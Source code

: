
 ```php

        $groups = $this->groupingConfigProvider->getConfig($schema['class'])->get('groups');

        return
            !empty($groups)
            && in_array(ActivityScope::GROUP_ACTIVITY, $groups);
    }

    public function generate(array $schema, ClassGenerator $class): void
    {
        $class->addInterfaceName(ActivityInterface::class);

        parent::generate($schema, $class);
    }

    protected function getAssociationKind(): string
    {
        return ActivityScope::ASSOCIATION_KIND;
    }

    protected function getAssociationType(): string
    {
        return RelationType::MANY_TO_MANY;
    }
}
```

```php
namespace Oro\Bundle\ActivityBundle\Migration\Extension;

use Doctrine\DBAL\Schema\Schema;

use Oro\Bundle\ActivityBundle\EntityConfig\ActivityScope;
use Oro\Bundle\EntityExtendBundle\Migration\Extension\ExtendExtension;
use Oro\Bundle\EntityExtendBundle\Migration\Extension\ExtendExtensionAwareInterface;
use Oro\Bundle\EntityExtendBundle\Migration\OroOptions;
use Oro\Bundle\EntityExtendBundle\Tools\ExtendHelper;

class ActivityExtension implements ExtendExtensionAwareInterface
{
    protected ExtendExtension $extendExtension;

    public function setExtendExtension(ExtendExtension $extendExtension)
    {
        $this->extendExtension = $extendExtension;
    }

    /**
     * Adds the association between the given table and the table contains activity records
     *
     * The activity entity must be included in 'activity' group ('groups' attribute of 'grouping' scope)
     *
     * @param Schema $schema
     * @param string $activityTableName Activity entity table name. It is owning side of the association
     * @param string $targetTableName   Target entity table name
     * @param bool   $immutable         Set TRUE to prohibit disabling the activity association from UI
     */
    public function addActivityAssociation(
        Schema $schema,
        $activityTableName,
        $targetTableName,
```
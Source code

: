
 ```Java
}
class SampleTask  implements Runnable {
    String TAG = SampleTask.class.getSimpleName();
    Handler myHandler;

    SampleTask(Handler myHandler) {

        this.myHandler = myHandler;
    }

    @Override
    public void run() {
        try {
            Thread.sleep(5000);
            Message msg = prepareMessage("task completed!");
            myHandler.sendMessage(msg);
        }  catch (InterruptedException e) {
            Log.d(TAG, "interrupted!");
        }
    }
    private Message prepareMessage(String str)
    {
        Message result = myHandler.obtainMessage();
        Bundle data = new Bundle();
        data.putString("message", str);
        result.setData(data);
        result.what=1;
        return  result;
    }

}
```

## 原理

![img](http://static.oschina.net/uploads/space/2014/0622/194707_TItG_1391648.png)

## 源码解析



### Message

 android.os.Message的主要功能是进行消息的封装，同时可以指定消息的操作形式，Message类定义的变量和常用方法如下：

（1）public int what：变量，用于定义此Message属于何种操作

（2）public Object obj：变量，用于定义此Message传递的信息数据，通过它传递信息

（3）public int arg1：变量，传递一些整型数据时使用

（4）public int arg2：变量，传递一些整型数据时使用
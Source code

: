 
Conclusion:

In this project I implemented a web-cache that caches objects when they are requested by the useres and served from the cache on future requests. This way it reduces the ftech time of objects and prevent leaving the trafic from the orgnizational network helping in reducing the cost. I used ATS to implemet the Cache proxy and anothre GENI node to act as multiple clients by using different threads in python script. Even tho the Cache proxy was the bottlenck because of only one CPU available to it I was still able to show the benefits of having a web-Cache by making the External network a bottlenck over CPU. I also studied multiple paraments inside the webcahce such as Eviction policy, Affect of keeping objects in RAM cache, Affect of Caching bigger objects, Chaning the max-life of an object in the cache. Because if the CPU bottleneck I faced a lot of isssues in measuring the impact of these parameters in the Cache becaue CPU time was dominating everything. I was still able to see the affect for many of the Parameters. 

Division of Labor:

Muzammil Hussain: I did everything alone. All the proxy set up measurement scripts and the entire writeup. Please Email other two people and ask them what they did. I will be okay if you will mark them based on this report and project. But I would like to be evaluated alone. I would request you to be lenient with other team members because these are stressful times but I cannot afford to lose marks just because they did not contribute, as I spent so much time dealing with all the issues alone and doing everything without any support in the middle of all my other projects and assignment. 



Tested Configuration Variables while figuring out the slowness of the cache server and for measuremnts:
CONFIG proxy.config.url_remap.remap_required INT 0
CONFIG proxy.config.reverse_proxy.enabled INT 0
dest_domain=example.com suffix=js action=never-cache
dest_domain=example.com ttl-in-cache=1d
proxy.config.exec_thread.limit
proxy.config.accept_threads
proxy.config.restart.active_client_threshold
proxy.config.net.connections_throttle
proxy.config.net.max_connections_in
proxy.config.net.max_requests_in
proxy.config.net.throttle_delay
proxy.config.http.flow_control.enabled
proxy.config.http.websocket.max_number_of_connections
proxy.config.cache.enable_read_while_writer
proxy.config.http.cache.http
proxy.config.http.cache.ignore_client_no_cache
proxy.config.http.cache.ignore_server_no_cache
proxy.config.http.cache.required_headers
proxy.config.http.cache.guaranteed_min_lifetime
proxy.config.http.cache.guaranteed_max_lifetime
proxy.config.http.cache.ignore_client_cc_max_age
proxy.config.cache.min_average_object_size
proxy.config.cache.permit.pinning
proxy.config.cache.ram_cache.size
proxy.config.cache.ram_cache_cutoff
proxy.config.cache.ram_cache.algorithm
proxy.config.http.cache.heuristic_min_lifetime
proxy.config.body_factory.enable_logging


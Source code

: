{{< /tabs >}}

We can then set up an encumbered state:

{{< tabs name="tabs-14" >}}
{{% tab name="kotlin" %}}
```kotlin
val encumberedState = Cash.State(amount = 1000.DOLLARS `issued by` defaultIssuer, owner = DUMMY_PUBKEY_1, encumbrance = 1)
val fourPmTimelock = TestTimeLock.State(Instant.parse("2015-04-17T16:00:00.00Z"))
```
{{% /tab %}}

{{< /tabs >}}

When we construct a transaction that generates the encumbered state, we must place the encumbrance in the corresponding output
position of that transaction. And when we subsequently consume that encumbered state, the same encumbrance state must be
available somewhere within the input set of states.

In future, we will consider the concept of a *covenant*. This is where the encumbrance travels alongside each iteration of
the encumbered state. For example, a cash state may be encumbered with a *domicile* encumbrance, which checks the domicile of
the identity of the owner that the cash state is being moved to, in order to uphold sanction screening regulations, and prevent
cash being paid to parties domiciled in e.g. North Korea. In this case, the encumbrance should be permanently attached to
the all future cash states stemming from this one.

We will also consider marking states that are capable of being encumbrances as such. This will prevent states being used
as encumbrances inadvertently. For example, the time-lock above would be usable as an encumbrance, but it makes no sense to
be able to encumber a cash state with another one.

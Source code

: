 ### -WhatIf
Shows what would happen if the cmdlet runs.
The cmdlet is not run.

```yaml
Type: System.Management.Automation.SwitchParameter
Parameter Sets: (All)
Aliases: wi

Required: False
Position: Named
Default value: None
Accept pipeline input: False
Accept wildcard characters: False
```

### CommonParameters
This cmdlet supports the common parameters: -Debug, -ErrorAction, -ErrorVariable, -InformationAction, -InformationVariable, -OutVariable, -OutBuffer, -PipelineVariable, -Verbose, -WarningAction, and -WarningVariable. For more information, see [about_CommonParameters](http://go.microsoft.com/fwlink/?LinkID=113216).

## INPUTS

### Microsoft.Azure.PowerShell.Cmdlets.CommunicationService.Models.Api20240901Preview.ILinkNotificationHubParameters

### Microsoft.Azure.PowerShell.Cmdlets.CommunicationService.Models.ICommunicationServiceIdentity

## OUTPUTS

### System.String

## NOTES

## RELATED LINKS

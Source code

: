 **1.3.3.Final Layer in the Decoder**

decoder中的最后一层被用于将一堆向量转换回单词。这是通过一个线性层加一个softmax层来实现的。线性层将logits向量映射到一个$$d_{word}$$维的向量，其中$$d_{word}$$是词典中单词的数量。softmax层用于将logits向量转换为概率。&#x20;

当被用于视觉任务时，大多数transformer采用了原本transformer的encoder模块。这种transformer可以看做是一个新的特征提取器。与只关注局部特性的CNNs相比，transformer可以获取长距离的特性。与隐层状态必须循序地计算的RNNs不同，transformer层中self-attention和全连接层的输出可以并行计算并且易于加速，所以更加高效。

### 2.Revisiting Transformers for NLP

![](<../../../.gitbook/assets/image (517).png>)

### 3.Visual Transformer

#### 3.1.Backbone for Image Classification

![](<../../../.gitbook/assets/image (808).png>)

- _TASK ITEM_
The required answer is the exact run of lines above starting at the line with "dest_domain=example.com suffix=js action=never-cache" and ending at the line with "proxy.config.http.cache.heuristic_min_lifetime", with both ends present.

- _TASK OUTPUT_
dest_domain=example.com suffix=js action=never-cache
dest_domain=example.com ttl-in-cache=1d
proxy.config.exec_thread.limit
proxy.config.accept_threads
proxy.config.restart.active_client_threshold
proxy.config.net.connections_throttle
proxy.config.net.max_connections_in
proxy.config.net.max_requests_in
proxy.config.net.throttle_delay
proxy.config.http.flow_control.enabled
proxy.config.http.websocket.max_number_of_connections
proxy.config.cache.enable_read_while_writer
proxy.config.http.cache.http
proxy.config.http.cache.ignore_client_no_cache
proxy.config.http.cache.ignore_server_no_cache
proxy.config.http.cache.required_headers
proxy.config.http.cache.guaranteed_min_lifetime
proxy.config.http.cache.guaranteed_max_lifetime
proxy.config.http.cache.ignore_client_cc_max_age
proxy.config.cache.min_average_object_size
proxy.config.cache.permit.pinning
proxy.config.cache.ram_cache.size
proxy.config.cache.ram_cache_cutoff
proxy.config.cache.ram_cache.algorithm
proxy.config.http.cache.heuristic_min_lifetime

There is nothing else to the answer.